Here’s the next thing to think about: funds are putting more into follow-on rounds than ever before. In one of Carta’s recent market reports, they showed how bridge rounds were at all-time highs. For the last year, I’ve been watching what I call the follow-on death spiral at Seed. And yes, I’m being a little bit dramatic. But there is a closed loop that I’m worried about.

Every venture fund has a follow-on strategy. That strategy may be expressed as a proportion of their fund. For example, we have 25% reserves for follow-on. It might be zero; it might be an entirely separate fund. As funds deploy slower and need to buoy their portfolio with follow-ons throughout the whole long seed phase, which eats into their follow-on reserves, they have less capital to deploy into new investments. When this happens across the whole market, with less capital available for new investments, startups have to go back to their current investors for more follow-ons. Which eats into the reserves and down and around and down, it goes.

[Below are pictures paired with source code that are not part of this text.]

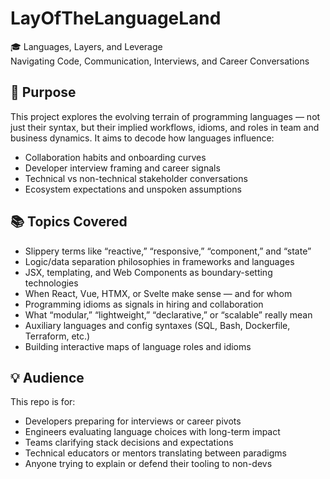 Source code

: # LayOfTheLanguageLand

🎓 Languages, Layers, and Leverage  
Navigating Code, Communication, Interviews, and Career Conversations

## 🧭 Purpose

This project explores the evolving terrain of programming languages — not just their syntax, but their implied workflows, idioms, and roles in team and business dynamics. It aims to decode how languages influence:

- Collaboration habits and onboarding curves
- Developer interview framing and career signals
- Technical vs non-technical stakeholder conversations
- Ecosystem expectations and unspoken assumptions

## 📚 Topics Covered

- Slippery terms like “reactive,” “responsive,” “component,” and “state”
- Logic/data separation philosophies in frameworks and languages
- JSX, templating, and Web Components as boundary-setting technologies
- When React, Vue, HTMX, or Svelte make sense — and for whom
- Programming idioms as signals in hiring and collaboration
- What “modular,” “lightweight,” “declarative,” or “scalable” really mean
- Auxiliary languages and config syntaxes (SQL, Bash, Dockerfile, Terraform, etc.)
- Building interactive maps of language roles and idioms

## 💡 Audience

This repo is for:

- Developers preparing for interviews or career pivots
- Engineers evaluating language choices with long-term impact
- Teams clarifying stack decisions and expectations
- Technical educators or mentors translating between paradigms
- Anyone trying to explain or defend their tooling to non-devs
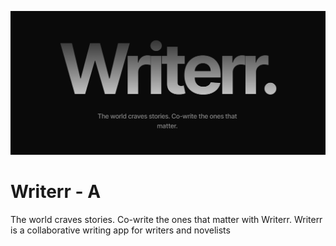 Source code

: ![logo](https://github.com/AkshatT5/writerr/blob/main/images/logo.png)

# Writerr - A

The world craves stories. Co-write the ones that matter with Writerr.
Writerr is a collaborative writing app for writers and novelists
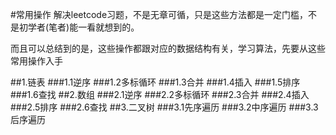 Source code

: #常用操作
解决leetcode习题，不是无章可循，只是这些方法都是一定门槛，不是初学者(笔者)能一看就想到的。

而且可以总结到的是，这些操作都跟对应的数据结构有关，学习算法，先要从这些常用操作入手

##1.链表
###1.1逆序
###1.2多标循环
###1.3合并
###1.4插入
###1.5排序
###1.6查找
##2.数组
###2.1逆序
###2.2多标循环
###2.3合并
###2.4插入
###2.5排序
###2.6查找
##3.二叉树
###3.1先序遍历
###3.2中序遍历
###3.3后序遍历
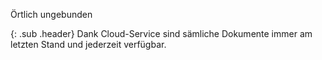 Örtlich ungebunden

{: .sub .header}
Dank Cloud-Service sind sämliche Dokumente immer am letzten Stand und jederzeit verfügbar.
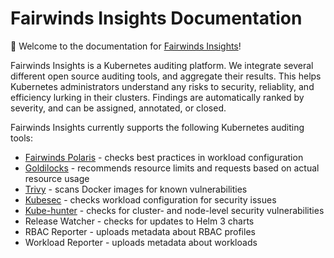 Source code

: # Fairwinds Insights Documentation

:book: Welcome to the documentation for [Fairwinds Insights](https://fairwinds.com/insights)!

Fairwinds Insights is a Kubernetes auditing platform. We integrate several different
open source auditing tools, and aggregate their results. This helps Kubernetes
administrators understand any risks to security, reliablity, and efficiency
lurking in their clusters. Findings are automatically ranked by severity, and can
be assigned, annotated, or closed.

Fairwinds Insights currently supports the following Kubernetes auditing tools:
* [Fairwinds Polaris](https://github.com/FairwindsOps/polaris) - checks best practices in workload configuration
* [Goldilocks](https://github.com/FairwindsOps/goldilocks) - recommends resource limits and requests based on actual resource usage
* [Trivy](https://github.com/aquasecurity/trivy) - scans Docker images for known vulnerabilities
* [Kubesec](https://github.com/controlplaneio/kubesec) - checks workload configuration for security issues
* [Kube-hunter](https://github.com/aquasecurity/kube-hunter) - checks for cluster- and node-level security vulnerabilities
* Release Watcher - checks for updates to Helm 3 charts
* RBAC Reporter - uploads metadata about RBAC profiles
* Workload Reporter - uploads metadata about workloads
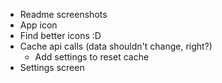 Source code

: - Readme screenshots
- App icon
- Find better icons :D
- Cache api calls (data shouldn't change, right?)
  - Add settings to reset cache
- Settings screen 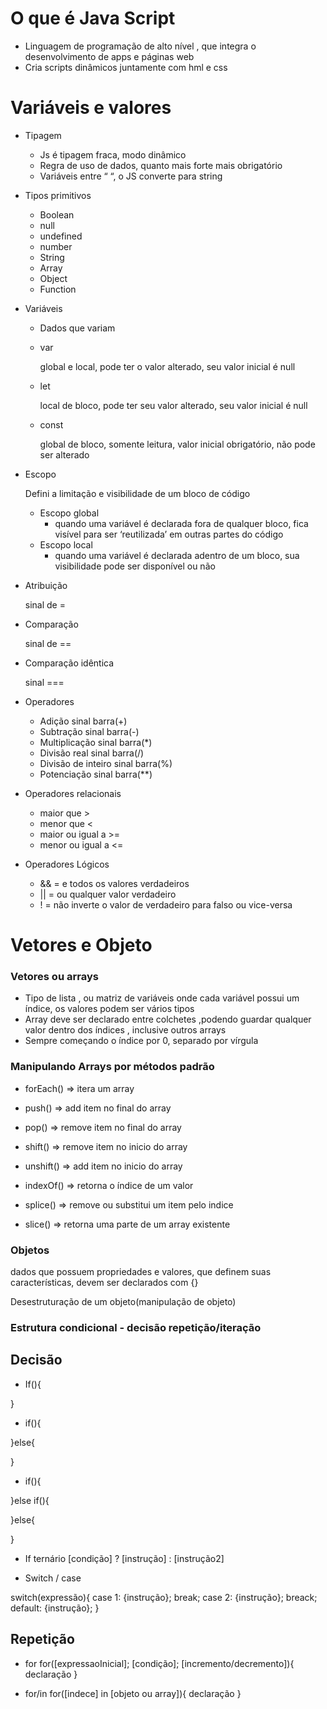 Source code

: # **O que é Java Script**

- Linguagem de programação de alto nível , que integra o desenvolvimento de apps e páginas web
- Cria scripts dinâmicos juntamente com hml e css

# **Variáveis e valores**

- Tipagem
    - Js é tipagem fraca, modo dinâmico
    - Regra de uso de dados, quanto mais forte mais obrigatório
    - Variáveis entre “ “, o JS converte para string
- Tipos primitivos
    - Boolean
    - null
    - undefined
    - number
    - String
    - Array
    - Object
    - Function
    
- Variáveis
    - Dados que variam
    - var
        
        global e local, pode ter o valor alterado, seu valor inicial é null
        
    - let
        
        local de bloco, pode ter seu valor alterado, seu valor inicial é null
        
    - const
        
        global de bloco, somente leitura, valor inicial obrigatório, não pode ser alterado
        
    
- Escopo
    
    Defini a limitação e visibilidade de um bloco de código
    
    - Escopo global
        - quando uma variável é declarada fora de qualquer bloco, fica visível para ser ‘reutilizada’ em outras partes do código
    - Escopo local
        - quando uma variável é declarada adentro de um bloco, sua visibilidade pode ser disponível ou não
    
- Atribuição
    
    sinal de = 
    
- Comparação
    
    sinal de ==
    
- Comparação idêntica
    
    sinal ===
    
- Operadores
    - Adição  sinal barra(+)
    - Subtração  sinal barra(-)
    - Multiplicação  sinal barra(*)
    - Divisão real sinal barra(/)
    - Divisão de inteiro  sinal barra(%)
    - Potenciação  sinal barra(**)

- Operadores relacionais
    - maior que >
    - menor que <
    - maior ou igual a >=
    - menor ou igual a <=

- Operadores Lógicos
    - && = e todos os valores verdadeiros
    - || = ou qualquer valor verdadeiro
    - ! = não inverte o valor de verdadeiro para falso ou vice-versa


# **Vetores e Objeto**

### Vetores ou arrays

- Tipo de lista , ou matriz de variáveis onde cada variável possui um índice, os valores podem ser vários tipos
- Array deve ser declarado entre colchetes ,podendo guardar qualquer valor dentro dos índices , inclusive outros arrays
- Sempre começando o índice por 0, separado por vírgula

### Manipulando Arrays por métodos padrão

- forEach() ⇒ itera um array

- push() ⇒ add item no final do array

- pop() ⇒ remove item no final do array

- shift() ⇒ remove item no inicio do array

- unshift() ⇒ add item no inicio do array

- indexOf() ⇒ retorna o índice de um valor

- splice() ⇒ remove ou substitui um item pelo indice

- slice() ⇒ retorna uma parte de um array existente


### Objetos
dados que possuem propriedades e valores, que definem suas características, devem ser declarados com {}

Desestruturação de um objeto(manipulação de objeto)

### **Estrutura condicional - decisão repetição/iteração**


## Decisão

- If(){

}

- if(){

}else{

}

- if(){

}else if(){


}else{


}

- If ternário
[condição] ? [instrução] : [instrução2]

- Switch / case

switch(expressão){
    case 1:
        {instrução};
        break;
    case 2:
        {instrução};
        breack;
    default:
        {instrução};
}

## Repetição

- for
    for([expressaoInicial]; [condição]; [incremento/decremento]){
        declaração
}

- for/in
    for([indece] in [objeto ou array]){
        declaração
    }
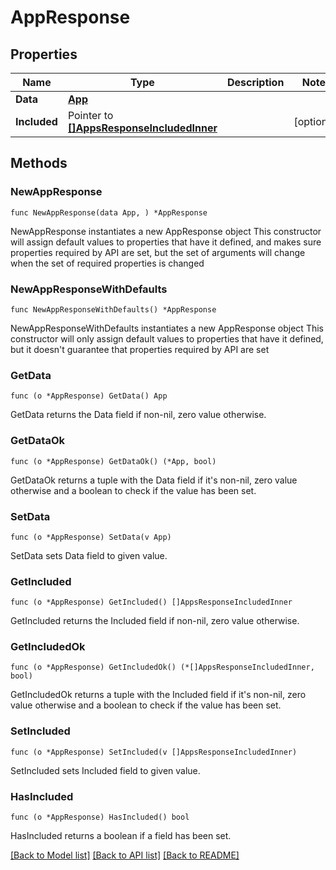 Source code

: # AppResponse

## Properties

Name | Type | Description | Notes
------------ | ------------- | ------------- | -------------
**Data** | [**App**](App.md) |  | 
**Included** | Pointer to [**[]AppsResponseIncludedInner**](AppsResponseIncludedInner.md) |  | [optional] 

## Methods

### NewAppResponse

`func NewAppResponse(data App, ) *AppResponse`

NewAppResponse instantiates a new AppResponse object
This constructor will assign default values to properties that have it defined,
and makes sure properties required by API are set, but the set of arguments
will change when the set of required properties is changed

### NewAppResponseWithDefaults

`func NewAppResponseWithDefaults() *AppResponse`

NewAppResponseWithDefaults instantiates a new AppResponse object
This constructor will only assign default values to properties that have it defined,
but it doesn't guarantee that properties required by API are set

### GetData

`func (o *AppResponse) GetData() App`

GetData returns the Data field if non-nil, zero value otherwise.

### GetDataOk

`func (o *AppResponse) GetDataOk() (*App, bool)`

GetDataOk returns a tuple with the Data field if it's non-nil, zero value otherwise
and a boolean to check if the value has been set.

### SetData

`func (o *AppResponse) SetData(v App)`

SetData sets Data field to given value.


### GetIncluded

`func (o *AppResponse) GetIncluded() []AppsResponseIncludedInner`

GetIncluded returns the Included field if non-nil, zero value otherwise.

### GetIncludedOk

`func (o *AppResponse) GetIncludedOk() (*[]AppsResponseIncludedInner, bool)`

GetIncludedOk returns a tuple with the Included field if it's non-nil, zero value otherwise
and a boolean to check if the value has been set.

### SetIncluded

`func (o *AppResponse) SetIncluded(v []AppsResponseIncludedInner)`

SetIncluded sets Included field to given value.

### HasIncluded

`func (o *AppResponse) HasIncluded() bool`

HasIncluded returns a boolean if a field has been set.


[[Back to Model list]](../README.md#documentation-for-models) [[Back to API list]](../README.md#documentation-for-api-endpoints) [[Back to README]](../README.md)


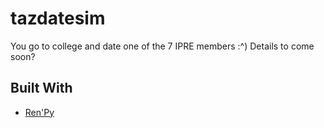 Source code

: # tazdatesim

You go to college and date one of the 7 IPRE members :^) Details to come soon?

## Built With

* [Ren'Py](https://www.renpy.org/)
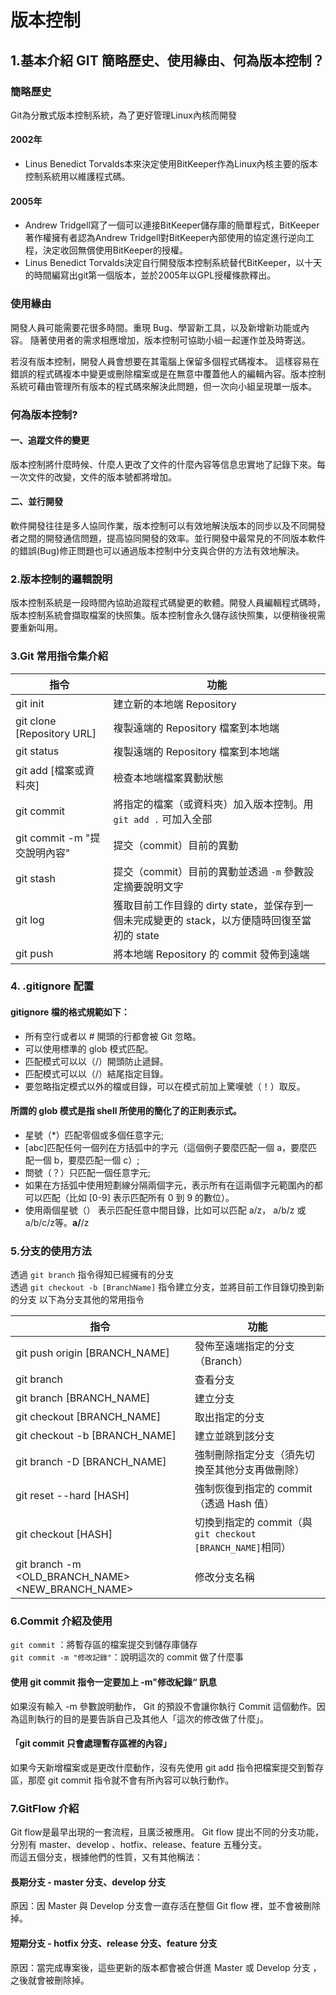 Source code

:# 版本控制

## **1.基本介紹 GIT 簡略歷史、使用緣由、何為版本控制？**

### **簡略歷史**

Git為分散式版本控制系統，為了更好管理Linux內核而開發

#### **2002年**

- Linus Benedict Torvalds本來決定使用BitKeeper作為Linux內核主要的版本控制系統用以維護程式碼。

#### **2005年**

- Andrew Tridgell寫了一個可以連接BitKeeper儲存庫的簡單程式，BitKeeper著作權擁有者認為Andrew Tridgell對BitKeeper內部使用的協定進行逆向工程，決定收回無償使用BitKeeper的授權。
- Linus Benedict Torvalds決定自行開發版本控制系統替代BitKeeper，以十天的時間編寫出git第一個版本，並於2005年以GPL授權條款釋出。

### **使用緣由**

開發人員可能需要花很多時間。重現 Bug、學習新工具，以及新增新功能或內容。 隨著使用者的需求相應增加，版本控制可協助小組一起運作並及時寄送。  

若沒有版本控制，開發人員會想要在其電腦上保留多個程式碼複本。 這樣容易在錯誤的程式碼複本中變更或刪除檔案或是在無意中覆蓋他人的編輯內容。版本控制系統可藉由管理所有版本的程式碼來解決此問題，但一次向小組呈現單一版本。

### **何為版本控制?**

#### **一、追蹤文件的變更**

版本控制將什麼時候、什麼人更改了文件的什麼內容等信息忠實地了記錄下來。每一次文件的改變，文件的版本號都將增加。

#### **二、並行開發**

軟件開發往往是多人協同作業，版本控制可以有效地解決版本的同步以及不同開發者之間的開發通信問題，提高協同開發的效率。並行開發中最常見的不同版本軟件的錯誤(Bug)修正問題也可以通過版本控制中分支與合併的方法有效地解決。

### **2.版本控制的邏輯說明**

版本控制系統是一段時間內協助追蹤程式碼變更的軟體。開發人員編輯程式碼時，版本控制系統會擷取檔案的快照集。版本控制會永久儲存該快照集，以便稍後視需要重新叫用。

### **3.Git 常用指令集介紹**

| 指令 | 功能 |
| ------------ | ------------ |
| git init  | 建立新的本地端 Repository  |
| git clone [Repository URL]  | 複製遠端的 Repository 檔案到本地端  |
| git status  | 複製遠端的 Repository 檔案到本地端  |
| git add [檔案或資料夾]  | 檢查本地端檔案異動狀態  |
| git commit  | 將指定的檔案（或資料夾）加入版本控制。用 `git add .` 可加入全部  |
| git commit -m "提交說明內容"  | 提交（commit）目前的異動  |
| git stash  | 提交（commit）目前的異動並透過 `-m` 參數設定摘要說明文字  |
| git log  | 獲取目前工作目錄的 dirty state，並保存到一個未完成變更的 stack，以方便隨時回復至當初的 state  |
| git push  | 將本地端 Repository 的 commit 發佈到遠端  |

### **4. .gitignore 配置**

#### **gitignore 檔的格式規範如下：**

- 所有空行或者以 # 開頭的行都會被 Git 忽略。
- 可以使用標準的 glob 模式匹配。
- 匹配模式可以以（/）開頭防止遞歸。
- 匹配模式可以以（/）結尾指定目錄。
- 要忽略指定模式以外的檔或目錄，可以在模式前加上驚嘆號（！）取反。

#### **所謂的 glob 模式是指 shell 所使用的簡化了的正則表示式。**

- 星號（*）匹配零個或多個任意字元;
- [abc]匹配任何一個列在方括弧中的字元（這個例子要麼匹配一個 a，要麼匹配一個 b，要麼匹配一個 c）;
- 問號（？）只匹配一個任意字元;
- 如果在方括弧中使用短劃線分隔兩個字元，表示所有在這兩個字元範圍內的都可以匹配（比如 [0-9] 表示匹配所有 0 到 9 的數位）。
- 使用兩個星號（） 表示匹配任意中間目錄，比如可以匹配 a/z， a/b/z 或 a/b/c/z等。**a/**/z

### **5.分支的使用方法**

透過 `git branch` 指令得知已經擁有的分支  
透過 `git checkout -b [BranchName]` 指令建立分支，並將目前工作目錄切換到新的分支
以下為分支其他的常用指令

| 指令 | 功能 |
| ------------ | ------------ |
|git push origin [BRANCH_NAME]|發佈至遠端指定的分支（Branch）|
|git branch|查看分支|
|git branch [BRANCH_NAME]|建立分支|
|git checkout [BRANCH_NAME]|取出指定的分支|
|git checkout -b [BRANCH_NAME]|建立並跳到該分支|
|git branch -D [BRANCH_NAME]|強制刪除指定分支（須先切換至其他分支再做刪除）|
|git reset --hard [HASH]|強制恢復到指定的 commit（透過 Hash 值）|
|git checkout [HASH]|切換到指定的 commit（與`git checkout [BRANCH_NAME]`相同）|
|git branch -m <OLD_BRANCH_NAME> <NEW_BRANCH_NAME>|修改分支名稱|

### **6.Commit 介紹及使用**

`git commit` ：將暫存區的檔案提交到儲存庫儲存  
`git commit -m "修改記錄"`：說明這次的 commit 做了什麼事

#### **使用 git commit 指令一定要加上 -m"修改紀錄“ 訊息**

如果沒有輸入 -m 參數說明動作， Git 的預設不會讓你執行 Commit 這個動作。因為這則執行的目的是要告訴自己及其他人「這次的修改做了什麼」。

#### **「git commit 只會處理暫存區裡的內容」**

如果今天新增檔案或是更改什麼動作，沒有先使用 git add 指令把檔案提交到暫存區，那麼 git commit 指令就不會有所內容可以執行動作。

### **7.GitFlow 介紹**

Git flow是最早出現的一套流程，且廣泛被應用。
Git flow 提出不同的分支功能，分別有 master、develop 、hotfix、release、feature 五種分支。  
而這五個分支，根據他們的性質，又有其他稱法：

#### **長期分支 - master 分支、develop 分支**

原因：因 Master 與 Develop 分支會一直存活在整個 Git flow 裡，並不會被刪除掉。

#### **短期分支 - hotfix 分支、release 分支、feature 分支**

原因：當完成專案後，這些更新的版本都會被合併進 Master 或 Develop 分支 ，之後就會被刪除掉。
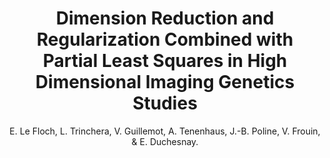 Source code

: ---
author: E. Le Floch, L. Trinchera, V. Guillemot, A. Tenenhaus, J.-B. Poline, V. Frouin, & E. Duchesnay.
title: Dimension Reduction and Regularization Combined with Partial Least Squares in High Dimensional Imaging Genetics Studies
year: 2013
type: inproceedings
doi: 10.1007/978-1-4614-8283-3_9
booktitle: Springer Proceedings in Mathematics and Statistics
team: yes
volume: 56
--- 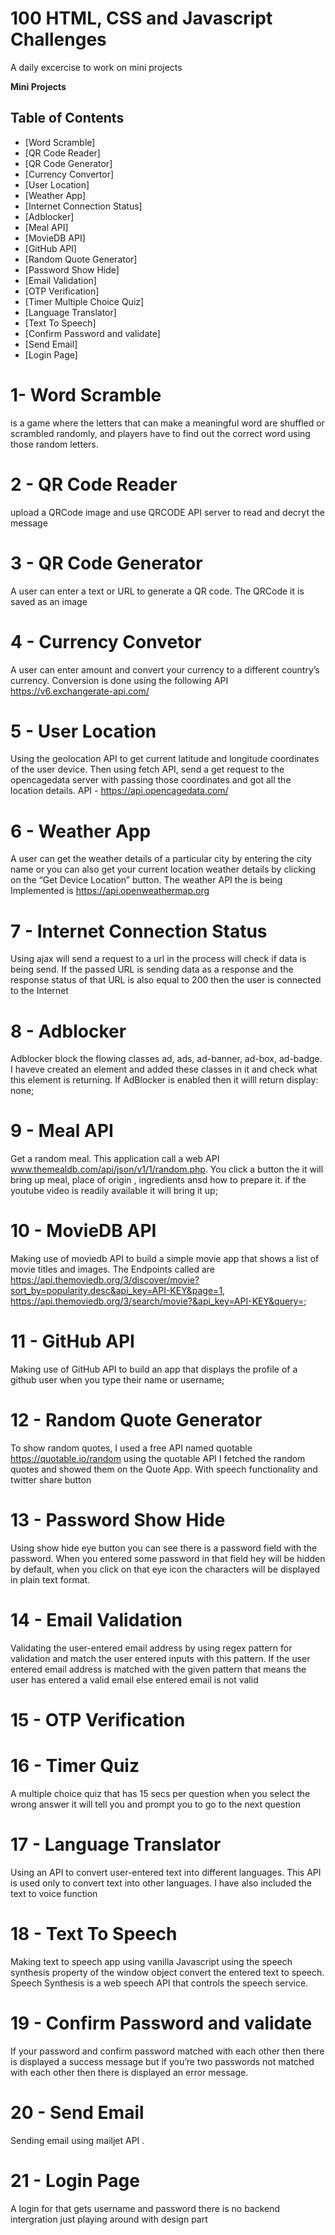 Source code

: # 100 HTML, CSS and Javascript Challenges 
A daily excercise to work on mini projects 

<p align="left">
	<b>Mini Projects</b> 
</p>

## Table of Contents

* [Word Scramble]
* [QR Code Reader]
* [QR Code Generator]
* [Currency Convertor]
* [User Location]
* [Weather App]
* [Internet Connection Status]
* [Adblocker]
* [Meal API]
* [MovieDB API]
* [GitHub API]
* [Random Quote Generator]
* [Password Show Hide]
* [Email Validation]
* [OTP Verification]
* [Timer Multiple Choice Quiz]
* [Language Translator]
* [Text To Speech]
* [Confirm Password and validate]
* [Send Email]
* [Login Page]

# 1- Word Scramble 
is a game where the letters that can make a meaningful word are shuffled or scrambled randomly, and players have to find out the correct word using those random letters.
# 2 - QR Code Reader 
upload a QRCode image and use QRCODE API server to read and decryt the message 
# 3 - QR Code Generator
A user can enter a text or URL to generate a QR code. The QRCode it is saved as an image
# 4 - Currency Convetor 
A user can enter amount and convert your currency to a different country’s currency. Conversion is done using the following API https://v6.exchangerate-api.com/
# 5 - User Location
Using the geolocation API to get current latitude and longitude coordinates of the user device. Then using fetch API, send a get request to the opencagedata server with passing those coordinates and got all the location details. API - https://api.opencagedata.com/
# 6 - Weather App 
A user can get the weather details of a particular city by entering the city name or you can also get your current location weather details by clicking on the “Get Device Location” button. The weather API the is being Implemented is https://api.openweathermap.org
# 7 - Internet Connection Status
Using ajax 	will send a request to a url in the process will check if data is being send. If the passed URL is sending data as a response and the response status of that URL is also equal to 200 then the user is connected to the Internet 
# 8 - Adblocker
Adblocker block the flowing classes ad, ads, ad-banner, ad-box, ad-badge. I haveve created an element and added these classes in it and check what this element is returning. If AdBlocker is enabled then it willl return display: none;
# 9 - Meal API
Get a random meal. This application call a web API www.themealdb.com/api/json/v1/1/random.php. You click a button the it will bring up meal, place of origin , ingredients ansd how to prepare it. if the youtube video is readily available it will bring it up;
# 10 - MovieDB API
Making use of moviedb API to build a simple movie app that shows a list of movie titles and images. The Endpoints called are https://api.themoviedb.org/3/discover/movie?sort_by=popularity.desc&api_key=API-KEY&page=1, https://api.themoviedb.org/3/search/movie?&api_key=API-KEY&query=;
# 11 - GitHub API
Making use of GitHub API to build an app that displays the profile of a github user when you type their name or username;
# 12 - Random Quote Generator
To show random quotes, I used a free API named quotable https://quotable.io/random using the quotable API I fetched the random quotes and showed them on the Quote App. With speech functionality and twitter share button
# 13 - Password Show Hide
Using show hide eye button you can see there is a password field with the password. When you entered some password in that field hey will be hidden by default, when you click on that eye icon the characters will be displayed in plain text format.
# 14 - Email Validation
Validating the user-entered email address by using  regex pattern for validation and match the user entered inputs with this pattern. If the user entered email address is matched with the given pattern that means the user has entered a valid email else entered email is not valid
# 15 - OTP Verification


# 16 - Timer Quiz
A multiple choice quiz that has 15 secs per question when you select the wrong answer it will tell you and prompt you to go to the next question 
# 17 - Language Translator
Using an API to convert user-entered text into different languages. This API is used only to convert text into other languages. I have also included the text to voice function 
# 18 - Text To Speech
Making text to speech app using vanilla Javascript using the speech synthesis property of the window object convert the entered text to speech. Speech Synthesis is a web speech API that controls the speech service.
# 19 - Confirm Password and validate
If your password and confirm password matched with each other then there is displayed a success message but if you’re two passwords not matched with each other then there is displayed an error message.
# 20 - Send Email
Sending email using mailjet API .

# 21 - Login Page 
A login for that gets username and password there is no backend intergration just playing around with design part 
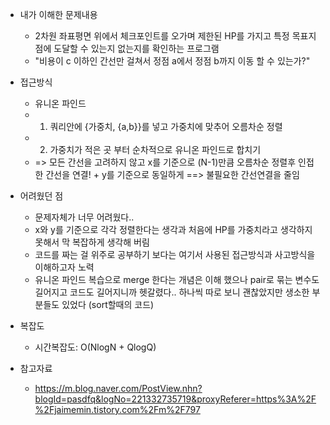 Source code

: - 내가 이해한 문제내용
	- 2차원 좌표평면 위에서 체크포인트를 오가며 제한된 HP를 가지고 특정 목표지점에 도달할 수 있는지 없는지를 확인하는 프로그램 
	- "비용이 c 이하인 간선만 걸쳐서 정점 a에서 정점 b까지 이동 할 수 있는가?"

- 접근방식
	- 유니온 파인드
	- 1. 쿼리안에 {가중치, {a,b}}를 넣고 가중치에 맞추어 오름차순 정렬
	- 2. 가중치가 적은 곳 부터 순차적으로 유니온 파인드로 합치기
	-  => 모든 간선을 고려하지 않고 x를 기준으로 (N-1)만큼 오름차순 정렬후 인접한 간선을 연결! + y를 기준으로 동일하게 ==> 불필요한 간선연결을 줄임

- 어려웠던 점
	- 문제자체가 너무 어려웠다..
	- x와 y를 기준으로 각각 정렬한다는 생각과 처음에 HP를 가중치라고 생각하지 못해서 막 복잡하게 생각해 버림
	- 코드를 짜는 걸 위주로 공부하기 보다는 여기서 사용된 접근방식과 사고방식을 이해하고자 노력 
	- 유니온 파인드 복습으로 merge 한다는 개념은 이해 했으나 pair로 묶는 변수도 길어지고 코드도 길어지니까 헷갈렸다.. 하나씩 따로 보니 괜찮았지만 생소한 부분들도 있었다 (sort할때의 코드)

- 복잡도
	- 시간복잡도: O(NlogN + QlogQ)  

- 참고자료
	- https://m.blog.naver.com/PostView.nhn?blogId=pasdfq&logNo=221332735719&proxyReferer=https%3A%2F%2Fjaimemin.tistory.com%2Fm%2F797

Now it’s not all bad news. The antidote to this from a macro perspective is that nearly every fund raised more money than their previous fund. And so follow-on reserves are not too much at risk. But it’s definitely a change from a few years ago. So maybe it’s not so much a death spiral, but it’s definitely a hiccup, and it absolutely is something that is going to affect you.

So who cares about the macro, right? What does this mean for you and your startup? It means you need to be digging in with every investor about their follow-ons. You will need them in subsequent rounds. Here are four questions you should ask investors as you get down to the due diligence process:.

1. What is your follow-up strategy?

2. What percent of your fund is allocated for follow-ups?

3. How do you follow up on an investment decision?

4. What’s a recent follow-on investment you’ve made?

Learn about your investors and your prospective investors now, so that when the time comes, you know how to approach them and what they’re going to be looking for.

About AVL Growth Partners
AVL Growth Partners, founded in 2009, is the leading fractional Finance and Accounting firm supporting organizations in pivoting from growth to scale. AVL brings an experienced team of CFOs, Controllers, and Accountants to your organization, delivering transparent, strategic actions for short and long-term success. Transform your financial approach affordably with AVL, supporting companies coast to coast – get to know AVL Growth Partners at avlgrowth.com. (Sponsored)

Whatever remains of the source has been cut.